Scope 3 Safe Harbor.  The Proposing Release sets forth the following accommodations for Scope 3 emissions disclosure: (i) a safe harbor for Scope 3 emissions disclosure from certain forms of liability under the Federal securities laws, (ii) an exemption for smaller reporting companies from the Scope 3 emissions disclosure requirements, and (iii) a delayed compliance date for Scope 3 emissions disclosure.  As to the safe harbor, disclosure of Scope 3 emissions by a registrant would not be deemed to be a fraudulent statement, unless it is shown that such statement was made without a reasonable basis or was disclosed other than in good faith.  As to the compliance date, all registrants would have an additional year to comply initially with the Scope 3 emissions disclosure requirement beyond the compliance date for the other proposed rules.57  The Proposing Release also notes that Securities Act Rule 409 and Exchange Act Rule 12b-21, which provide accommodations for information that is unknown and not reasonably available, would be available for the proposed Scope 3 emissions disclosures.   

7. Attestation of Scope 1 and Scope 2 Emissions Disclosure

The proposed rules would require a registrant that is an accelerated filer or large accelerated filer to include in the relevant filing an attestation report covering the disclosure of its Scope 1 and Scope 2 emissions.58  The attestation engagement must, at a minimum, be at the “limited assurance” level as to the required GHG emissions disclosure for fiscal years two and three after the disclosure compliance date and at the “reasonable assurance” level for fiscal years four and beyond.59   

The proposed rules also set forth minimum qualifications and independence requirements for the attestation service providers. A GHG emissions attestation provider is defined as a person or firm that (i) is an expert in GHG emissions by virtue of having significant experience in measuring, analyzing, reporting, or attesting to GHG emissions and (ii) is independent (based on factors similar to those used to determine whether an accountant is independent) with respect to a registrant and its affiliates.60  The attestation provider would be subject to liability under the federal securities laws for the attestation conclusion.

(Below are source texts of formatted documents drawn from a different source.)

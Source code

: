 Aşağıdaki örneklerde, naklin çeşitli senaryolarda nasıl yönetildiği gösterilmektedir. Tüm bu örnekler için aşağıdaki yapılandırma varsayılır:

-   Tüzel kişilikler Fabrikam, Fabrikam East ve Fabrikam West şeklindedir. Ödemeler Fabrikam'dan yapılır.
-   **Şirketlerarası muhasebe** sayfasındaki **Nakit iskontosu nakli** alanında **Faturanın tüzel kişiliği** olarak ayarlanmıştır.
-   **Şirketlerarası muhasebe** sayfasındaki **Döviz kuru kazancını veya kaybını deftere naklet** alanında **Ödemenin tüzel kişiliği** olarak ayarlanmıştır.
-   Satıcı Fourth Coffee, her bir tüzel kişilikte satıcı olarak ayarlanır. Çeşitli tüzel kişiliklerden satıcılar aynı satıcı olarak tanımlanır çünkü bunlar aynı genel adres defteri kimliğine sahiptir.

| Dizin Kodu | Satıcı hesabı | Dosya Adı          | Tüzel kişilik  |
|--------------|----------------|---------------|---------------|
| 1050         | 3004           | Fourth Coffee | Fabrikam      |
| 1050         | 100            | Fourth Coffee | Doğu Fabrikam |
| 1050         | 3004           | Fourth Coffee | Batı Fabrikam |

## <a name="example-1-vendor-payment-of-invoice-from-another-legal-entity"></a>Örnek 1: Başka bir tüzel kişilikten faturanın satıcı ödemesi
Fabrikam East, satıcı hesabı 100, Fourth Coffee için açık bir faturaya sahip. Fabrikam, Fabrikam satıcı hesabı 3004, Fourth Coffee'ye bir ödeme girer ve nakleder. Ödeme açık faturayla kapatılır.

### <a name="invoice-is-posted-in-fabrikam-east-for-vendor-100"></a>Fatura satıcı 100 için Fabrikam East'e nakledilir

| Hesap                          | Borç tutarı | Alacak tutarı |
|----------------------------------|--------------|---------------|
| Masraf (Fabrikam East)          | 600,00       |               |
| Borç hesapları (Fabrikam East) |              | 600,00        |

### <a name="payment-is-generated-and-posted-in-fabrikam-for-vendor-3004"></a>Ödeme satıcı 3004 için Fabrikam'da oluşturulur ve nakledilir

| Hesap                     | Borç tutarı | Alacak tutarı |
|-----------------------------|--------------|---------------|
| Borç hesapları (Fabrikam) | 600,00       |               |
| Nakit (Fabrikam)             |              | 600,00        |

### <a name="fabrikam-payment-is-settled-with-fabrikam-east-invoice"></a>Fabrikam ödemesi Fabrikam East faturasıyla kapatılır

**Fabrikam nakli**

The proposed rules also set forth certain requirements for the attestation report, which report is to be included in the separately captioned “Climate-Related Disclosure” section in the relevant filing.61 

Each registrant, other than a large accelerated filer or accelerated filer that is required to include a GHG emissions attestation report in its filings, must include certain information in its filings if such registrant’s GHG emissions disclosures were subject to third-party attestation or verification, including the name of the service provider, the level or scope of assurance or verification, and the results of the assurance or verification.62

8. Targets and Goals

If a registrant has set any climate-related targets or goals, then the proposed rules would require the registrant to provide certain information about those targets or goals, including a description of (if applicable): (i) the scope of activities and emissions included in the target; (ii) the unit of measurement; (iii) the time horizon by which the target is intended to be achieved, and whether the time horizon is consistent with one or more goals established by a climate-related treaty, law, regulation, policy, or organization; (iv) the defined baseline time period and baseline emissions against which progress will be tracked with a consistent base year set for multiple targets; (v) any interim targets; and (vi) how the registrant intends to meet its climate-related targets or goals.63 

If a registrant has used carbon offsets or RECs in its plan to achieve climate-related targets or goals, it would be required to disclose (i) the amount of carbon reduction represented by the offsets or the amount of generated renewable energy represented by the RECs, (ii) the source of the offsets or RECs, (iii) a description and location of the underlying projects, (iv) any registries or other authentication of the offsets or RECs, and (v) the cost of the offsets or RECs.64

Miscellaneous.

Compliance Date.  Assuming the proposed rules are adopted with an effective date in December 2022 and that the registrant has a December 31 fiscal year-end, (i) the compliance date for a large accelerated filer for all proposed disclosure (other than Scope 3) is fiscal year 2023 (filed in 2024) and the compliance date for Scope 3 is fiscal year 2024 (filed in 2025), (ii) the compliance date for an accelerated filer for all proposed disclosure (other than Scope 3) is fiscal year 2024 (filed in 2025) and the compliance date for Scope 3 is fiscal year 2025 (filed in 2026), and (iii) the compliance date for a smaller reporting company for all proposed disclosures (other than Scope 3) is fiscal year 2025 (filed in 2026) and the smaller reporting company would be exempted from Scope 3 reporting.65   

The proposed compliance dates above would apply to both annual reports and registration statements.  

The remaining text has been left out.